## WHAT IS REQUIRED:
Every record below is to be reproduced exactly.

═════ RECORDS

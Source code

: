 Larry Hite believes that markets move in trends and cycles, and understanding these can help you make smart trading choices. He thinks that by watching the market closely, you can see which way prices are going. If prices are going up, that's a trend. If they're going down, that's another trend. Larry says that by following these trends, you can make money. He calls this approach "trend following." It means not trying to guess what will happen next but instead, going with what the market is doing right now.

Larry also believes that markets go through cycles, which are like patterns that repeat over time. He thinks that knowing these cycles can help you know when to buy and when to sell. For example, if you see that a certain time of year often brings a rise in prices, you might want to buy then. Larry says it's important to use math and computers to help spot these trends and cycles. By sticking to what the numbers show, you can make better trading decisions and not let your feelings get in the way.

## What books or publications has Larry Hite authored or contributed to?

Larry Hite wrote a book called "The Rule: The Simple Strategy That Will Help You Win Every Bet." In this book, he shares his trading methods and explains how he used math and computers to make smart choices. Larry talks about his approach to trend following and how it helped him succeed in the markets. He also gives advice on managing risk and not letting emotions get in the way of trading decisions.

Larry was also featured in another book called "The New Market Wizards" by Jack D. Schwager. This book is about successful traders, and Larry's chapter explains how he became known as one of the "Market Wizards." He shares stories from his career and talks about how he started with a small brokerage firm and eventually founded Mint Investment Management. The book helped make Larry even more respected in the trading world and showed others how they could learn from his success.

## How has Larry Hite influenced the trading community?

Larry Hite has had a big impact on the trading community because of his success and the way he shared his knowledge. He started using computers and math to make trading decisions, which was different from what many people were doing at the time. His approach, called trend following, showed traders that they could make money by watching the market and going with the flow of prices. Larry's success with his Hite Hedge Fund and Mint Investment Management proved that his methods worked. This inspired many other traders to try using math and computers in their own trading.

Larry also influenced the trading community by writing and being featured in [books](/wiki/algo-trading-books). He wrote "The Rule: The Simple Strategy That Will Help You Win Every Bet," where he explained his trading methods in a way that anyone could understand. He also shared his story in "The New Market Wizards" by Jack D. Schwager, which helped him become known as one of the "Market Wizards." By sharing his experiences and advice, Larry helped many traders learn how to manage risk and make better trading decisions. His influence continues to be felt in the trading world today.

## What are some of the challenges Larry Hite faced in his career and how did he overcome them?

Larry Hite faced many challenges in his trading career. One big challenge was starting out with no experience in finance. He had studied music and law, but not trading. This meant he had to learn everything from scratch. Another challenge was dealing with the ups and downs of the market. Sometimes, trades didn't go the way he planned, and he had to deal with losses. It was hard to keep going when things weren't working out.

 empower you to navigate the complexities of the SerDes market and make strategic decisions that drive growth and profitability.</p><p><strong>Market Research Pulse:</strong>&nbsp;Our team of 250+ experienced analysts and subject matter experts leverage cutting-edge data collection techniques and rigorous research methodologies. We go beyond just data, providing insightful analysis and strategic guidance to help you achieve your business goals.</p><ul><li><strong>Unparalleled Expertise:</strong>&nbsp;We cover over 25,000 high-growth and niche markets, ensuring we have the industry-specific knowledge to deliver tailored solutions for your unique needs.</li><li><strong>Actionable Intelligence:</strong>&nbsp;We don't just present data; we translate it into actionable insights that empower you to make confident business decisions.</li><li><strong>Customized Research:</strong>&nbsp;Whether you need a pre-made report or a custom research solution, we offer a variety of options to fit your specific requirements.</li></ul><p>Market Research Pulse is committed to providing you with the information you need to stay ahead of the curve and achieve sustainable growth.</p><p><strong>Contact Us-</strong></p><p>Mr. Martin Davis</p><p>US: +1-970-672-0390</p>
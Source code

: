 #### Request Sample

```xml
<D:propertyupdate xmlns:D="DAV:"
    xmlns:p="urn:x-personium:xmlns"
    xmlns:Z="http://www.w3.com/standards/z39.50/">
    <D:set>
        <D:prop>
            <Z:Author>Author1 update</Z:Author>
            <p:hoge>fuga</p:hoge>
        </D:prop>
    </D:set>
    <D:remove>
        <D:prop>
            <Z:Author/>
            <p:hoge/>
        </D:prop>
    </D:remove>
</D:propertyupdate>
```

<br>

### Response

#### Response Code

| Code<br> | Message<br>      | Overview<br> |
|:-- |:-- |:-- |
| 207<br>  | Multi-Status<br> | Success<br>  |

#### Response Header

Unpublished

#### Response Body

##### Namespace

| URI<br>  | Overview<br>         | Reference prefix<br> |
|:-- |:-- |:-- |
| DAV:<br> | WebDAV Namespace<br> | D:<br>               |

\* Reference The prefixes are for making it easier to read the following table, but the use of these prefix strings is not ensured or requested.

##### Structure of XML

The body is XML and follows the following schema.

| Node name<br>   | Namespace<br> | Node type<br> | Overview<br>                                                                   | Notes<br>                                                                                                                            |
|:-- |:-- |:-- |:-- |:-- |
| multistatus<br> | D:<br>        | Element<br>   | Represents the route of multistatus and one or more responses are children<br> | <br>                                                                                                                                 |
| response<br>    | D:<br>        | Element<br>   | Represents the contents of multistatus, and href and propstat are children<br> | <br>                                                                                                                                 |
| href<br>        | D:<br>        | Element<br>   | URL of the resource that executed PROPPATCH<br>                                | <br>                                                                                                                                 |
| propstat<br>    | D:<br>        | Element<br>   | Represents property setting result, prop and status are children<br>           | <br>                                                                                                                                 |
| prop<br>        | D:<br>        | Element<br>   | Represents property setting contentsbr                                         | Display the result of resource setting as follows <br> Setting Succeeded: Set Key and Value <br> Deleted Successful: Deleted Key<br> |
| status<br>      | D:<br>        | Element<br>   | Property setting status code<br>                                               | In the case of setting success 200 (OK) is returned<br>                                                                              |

══════════

## ANSWER TO THIS EXERCISE:
Source code

: Larry Hite believes that markets move in trends and cycles, and understanding these can help you make smart trading choices. He thinks that by watching the market closely, you can see which way prices are going. If prices are going up, that's a trend. If they're going down, that's another trend. Larry says that by following these trends, you can make money. He calls this approach "trend following." It means not trying to guess what will happen next but instead, going with what the market is doing right now.

Larry also believes that markets go through cycles, which are like patterns that repeat over time. He thinks that knowing these cycles can help you know when to buy and when to sell. For example, if you see that a certain time of year often brings a rise in prices, you might want to buy then. Larry says it's important to use math and computers to help spot these trends and cycles. By sticking to what the numbers show, you can make better trading decisions and not let your feelings get in the way.

## What books or publications has Larry Hite authored or contributed to?

Larry Hite wrote a book called "The Rule: The Simple Strategy That Will Help You Win Every Bet." In this book, he shares his trading methods and explains how he used math and computers to make smart choices. Larry talks about his approach to trend following and how it helped him succeed in the markets. He also gives advice on managing risk and not letting emotions get in the way of trading decisions.

Larry was also featured in another book called "The New Market Wizards" by Jack D. Schwager. This book is about successful traders, and Larry's chapter explains how he became known as one of the "Market Wizards." He shares stories from his career and talks about how he started with a small brokerage firm and eventually founded Mint Investment Management. The book helped make Larry even more respected in the trading world and showed others how they could learn from his success.

## How has Larry Hite influenced the trading community?

Larry Hite has had a big impact on the trading community because of his success and the way he shared his knowledge. He started using computers and math to make trading decisions, which was different from what many people were doing at the time. His approach, called trend following, showed traders that they could make money by watching the market and going with the flow of prices. Larry's success with his Hite Hedge Fund and Mint Investment Management proved that his methods worked. This inspired many other traders to try using math and computers in their own trading.

Larry also influenced the trading community by writing and being featured in [books](/wiki/algo-trading-books). He wrote "The Rule: The Simple Strategy That Will Help You Win Every Bet," where he explained his trading methods in a way that anyone could understand. He also shared his story in "The New Market Wizards" by Jack D. Schwager, which helped him become known as one of the "Market Wizards." By sharing his experiences and advice, Larry helped many traders learn how to manage risk and make better trading decisions. His influence continues to be felt in the trading world today.

## What are some of the challenges Larry Hite faced in his career and how did he overcome them?

Larry Hite faced many challenges in his trading career. One big challenge was starting out with no experience in finance. He had studied music and law, but not trading. This meant he had to learn everything from scratch. Another challenge was dealing with the ups and downs of the market. Sometimes, trades didn't go the way he planned, and he had to deal with losses. It was hard to keep going when things weren't working out.

 empower you to navigate the complexities of the SerDes market and make strategic decisions that drive growth and profitability.</p><p><strong>Market Research Pulse:</strong>&nbsp;Our team of 250+ experienced analysts and subject matter experts leverage cutting-edge data collection techniques and rigorous research methodologies. We go beyond just data, providing insightful analysis and strategic guidance to help you achieve your business goals.</p><ul><li><strong>Unparalleled Expertise:</strong>&nbsp;We cover over 25,000 high-growth and niche markets, ensuring we have the industry-specific knowledge to deliver tailored solutions for your unique needs.</li><li><strong>Actionable Intelligence:</strong>&nbsp;We don't just present data; we translate it into actionable insights that empower you to make confident business decisions.</li><li><strong>Customized Research:</strong>&nbsp;Whether you need a pre-made report or a custom research solution, we offer a variety of options to fit your specific requirements.</li></ul><p>Market Research Pulse is committed to providing you with the information you need to stay ahead of the curve and achieve sustainable growth.</p><p><strong>Contact Us-</strong></p><p>Mr. Martin Davis</p><p>US: +1-970-672-0390</p>
Source code

: #### Request Sample

```xml
<D:propertyupdate xmlns:D="DAV:"
    xmlns:p="urn:x-personium:xmlns"
    xmlns:Z="http://www.w3.com/standards/z39.50/">
    <D:set>
        <D:prop>
            <Z:Author>Author1 update</Z:Author>
            <p:hoge>fuga</p:hoge>
        </D:prop>
    </D:set>
    <D:remove>
        <D:prop>
            <Z:Author/>
            <p:hoge/>
        </D:prop>
    </D:remove>
</D:propertyupdate>
```

<br>

### Response

#### Response Code

| Code<br> | Message<br>      | Overview<br> |
|:-- |:-- |:-- |
| 207<br>  | Multi-Status<br> | Success<br>  |

#### Response Header

Unpublished

#### Response Body

##### Namespace

| URI<br>  | Overview<br>         | Reference prefix<br> |
|:-- |:-- |:-- |
| DAV:<br> | WebDAV Namespace<br> | D:<br>               |

\* Reference The prefixes are for making it easier to read the following table, but the use of these prefix strings is not ensured or requested.

##### Structure of XML

The body is XML and follows the following schema.

| Node name<br>   | Namespace<br> | Node type<br> | Overview<br>                                                                   | Notes<br>                                                                                                                            |
|:-- |:-- |:-- |:-- |:-- |
| multistatus<br> | D:<br>        | Element<br>   | Represents the route of multistatus and one or more responses are children<br> | <br>                                                                                                                                 |
| response<br>    | D:<br>        | Element<br>   | Represents the contents of multistatus, and href and propstat are children<br> | <br>                                                                                                                                 |
| href<br>        | D:<br>        | Element<br>   | URL of the resource that executed PROPPATCH<br>                                | <br>                                                                                                                                 |
| propstat<br>    | D:<br>        | Element<br>   | Represents property setting result, prop and status are children<br>           | <br>                                                                                                                                 |
| prop<br>        | D:<br>        | Element<br>   | Represents property setting contentsbr                                         | Display the result of resource setting as follows <br> Setting Succeeded: Set Key and Value <br> Deleted Successful: Deleted Key<br> |
| status<br>      | D:<br>        | Element<br>   | Property setting status code<br>                                               | In the case of setting success 200 (OK) is returned<br>                                                                              |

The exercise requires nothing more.